Collected data
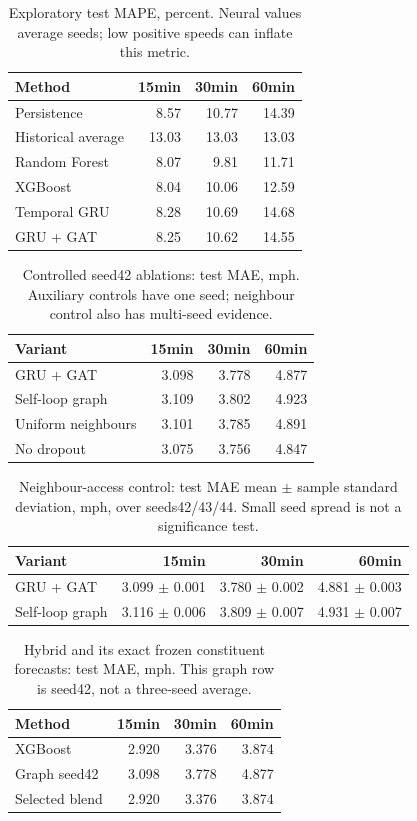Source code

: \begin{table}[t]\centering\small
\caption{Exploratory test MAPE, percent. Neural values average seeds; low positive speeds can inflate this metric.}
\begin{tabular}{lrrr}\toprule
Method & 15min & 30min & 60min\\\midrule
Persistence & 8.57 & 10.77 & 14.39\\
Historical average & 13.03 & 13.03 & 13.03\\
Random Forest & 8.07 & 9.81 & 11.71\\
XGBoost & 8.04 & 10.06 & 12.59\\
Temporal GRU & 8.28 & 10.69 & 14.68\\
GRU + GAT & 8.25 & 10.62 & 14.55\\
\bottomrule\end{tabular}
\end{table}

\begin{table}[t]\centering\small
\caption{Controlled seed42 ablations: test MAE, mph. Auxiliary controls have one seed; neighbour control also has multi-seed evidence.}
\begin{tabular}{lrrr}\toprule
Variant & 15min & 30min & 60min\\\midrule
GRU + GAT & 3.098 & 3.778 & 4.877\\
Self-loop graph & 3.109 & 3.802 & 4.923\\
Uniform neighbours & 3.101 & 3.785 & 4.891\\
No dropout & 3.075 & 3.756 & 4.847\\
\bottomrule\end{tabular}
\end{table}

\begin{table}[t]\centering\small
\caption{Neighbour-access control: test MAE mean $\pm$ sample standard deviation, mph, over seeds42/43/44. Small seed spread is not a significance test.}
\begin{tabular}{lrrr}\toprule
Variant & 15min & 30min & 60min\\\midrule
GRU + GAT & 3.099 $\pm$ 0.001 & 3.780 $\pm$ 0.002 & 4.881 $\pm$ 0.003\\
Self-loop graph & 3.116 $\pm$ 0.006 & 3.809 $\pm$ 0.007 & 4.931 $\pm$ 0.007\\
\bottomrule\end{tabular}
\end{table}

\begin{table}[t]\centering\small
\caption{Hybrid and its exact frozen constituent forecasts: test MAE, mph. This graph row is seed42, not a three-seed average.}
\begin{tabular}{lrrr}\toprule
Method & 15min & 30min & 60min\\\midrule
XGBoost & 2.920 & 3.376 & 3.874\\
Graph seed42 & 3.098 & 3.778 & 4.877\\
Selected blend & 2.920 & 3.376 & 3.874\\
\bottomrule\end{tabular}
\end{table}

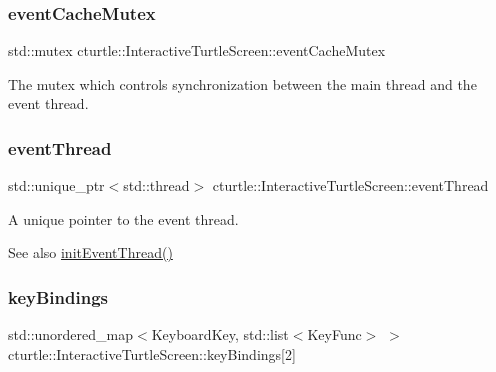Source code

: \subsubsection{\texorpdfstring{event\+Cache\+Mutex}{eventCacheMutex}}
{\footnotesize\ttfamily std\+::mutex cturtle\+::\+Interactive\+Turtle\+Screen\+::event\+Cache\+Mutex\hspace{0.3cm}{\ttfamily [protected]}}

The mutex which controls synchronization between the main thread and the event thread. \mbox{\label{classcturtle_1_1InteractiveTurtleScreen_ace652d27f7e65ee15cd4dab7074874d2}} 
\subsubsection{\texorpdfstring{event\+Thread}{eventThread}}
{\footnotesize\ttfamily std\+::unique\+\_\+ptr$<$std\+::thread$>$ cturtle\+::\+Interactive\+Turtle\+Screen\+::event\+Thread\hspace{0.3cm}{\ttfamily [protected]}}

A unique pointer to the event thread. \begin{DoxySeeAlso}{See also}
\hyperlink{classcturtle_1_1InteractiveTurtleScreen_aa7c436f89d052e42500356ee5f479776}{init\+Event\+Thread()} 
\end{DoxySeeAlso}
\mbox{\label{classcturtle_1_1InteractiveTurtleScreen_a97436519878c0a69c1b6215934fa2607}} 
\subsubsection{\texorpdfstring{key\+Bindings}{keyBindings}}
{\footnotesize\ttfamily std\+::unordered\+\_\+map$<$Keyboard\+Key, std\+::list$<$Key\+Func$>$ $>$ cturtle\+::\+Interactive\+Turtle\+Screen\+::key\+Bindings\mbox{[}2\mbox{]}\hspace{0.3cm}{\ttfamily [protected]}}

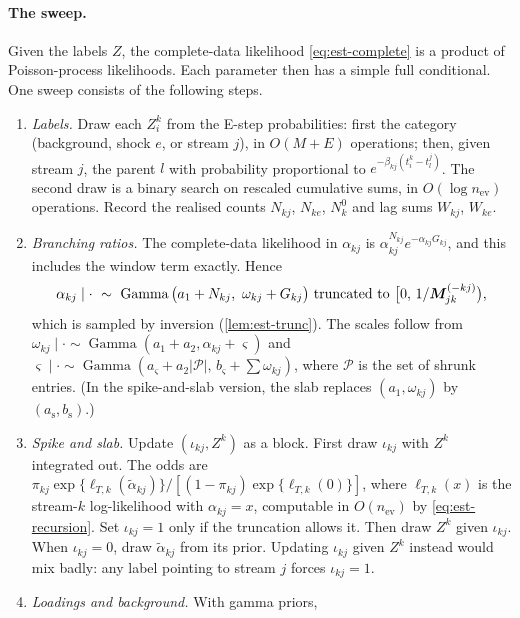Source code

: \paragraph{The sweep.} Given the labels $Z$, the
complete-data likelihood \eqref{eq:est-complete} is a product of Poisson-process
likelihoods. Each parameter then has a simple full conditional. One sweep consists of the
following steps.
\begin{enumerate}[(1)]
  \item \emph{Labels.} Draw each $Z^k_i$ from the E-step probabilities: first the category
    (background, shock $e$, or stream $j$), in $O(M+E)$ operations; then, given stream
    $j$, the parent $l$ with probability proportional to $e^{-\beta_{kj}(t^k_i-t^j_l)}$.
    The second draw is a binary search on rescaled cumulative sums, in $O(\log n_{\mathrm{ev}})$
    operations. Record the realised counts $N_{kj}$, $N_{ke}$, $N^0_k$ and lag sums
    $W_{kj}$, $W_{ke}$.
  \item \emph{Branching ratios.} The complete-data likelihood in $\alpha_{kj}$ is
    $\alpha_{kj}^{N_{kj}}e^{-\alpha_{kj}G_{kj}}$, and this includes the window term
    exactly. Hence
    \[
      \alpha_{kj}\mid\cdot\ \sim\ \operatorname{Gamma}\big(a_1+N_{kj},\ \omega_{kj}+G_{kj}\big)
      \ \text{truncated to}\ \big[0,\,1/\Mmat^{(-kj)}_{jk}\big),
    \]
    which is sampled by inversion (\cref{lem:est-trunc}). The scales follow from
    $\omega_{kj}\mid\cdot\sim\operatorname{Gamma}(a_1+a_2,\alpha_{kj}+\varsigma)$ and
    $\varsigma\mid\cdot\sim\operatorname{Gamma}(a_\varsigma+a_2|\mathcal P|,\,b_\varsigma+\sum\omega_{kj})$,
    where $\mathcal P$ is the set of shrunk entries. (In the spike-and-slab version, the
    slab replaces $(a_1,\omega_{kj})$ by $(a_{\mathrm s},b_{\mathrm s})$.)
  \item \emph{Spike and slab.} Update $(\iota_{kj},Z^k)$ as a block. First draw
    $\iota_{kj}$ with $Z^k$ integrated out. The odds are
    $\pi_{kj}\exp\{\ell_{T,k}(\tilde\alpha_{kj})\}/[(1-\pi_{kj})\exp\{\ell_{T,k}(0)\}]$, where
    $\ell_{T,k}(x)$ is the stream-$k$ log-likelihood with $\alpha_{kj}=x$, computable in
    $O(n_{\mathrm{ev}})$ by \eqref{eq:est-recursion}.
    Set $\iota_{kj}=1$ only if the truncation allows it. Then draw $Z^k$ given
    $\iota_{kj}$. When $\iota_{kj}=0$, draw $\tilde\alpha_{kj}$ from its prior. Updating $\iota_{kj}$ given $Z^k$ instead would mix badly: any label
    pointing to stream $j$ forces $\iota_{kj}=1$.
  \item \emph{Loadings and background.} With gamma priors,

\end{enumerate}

What is being asked
An exact copy of the entries from the line containing "is the stream-$k$" through the last line is the expected answer.

Response to this task
    $\ell_{T,k}(x)$ is the stream-$k$ log-likelihood with $\alpha_{kj}=x$, computable in
    $O(n_{\mathrm{ev}})$ by \eqref{eq:est-recursion}.
    Set $\iota_{kj}=1$ only if the truncation allows it. Then draw $Z^k$ given
    $\iota_{kj}$. When $\iota_{kj}=0$, draw $\tilde\alpha_{kj}$ from its prior. Updating $\iota_{kj}$ given $Z^k$ instead would mix badly: any label
    pointing to stream $j$ forces $\iota_{kj}=1$.
  \item \emph{Loadings and background.} With gamma priors,

\end{enumerate}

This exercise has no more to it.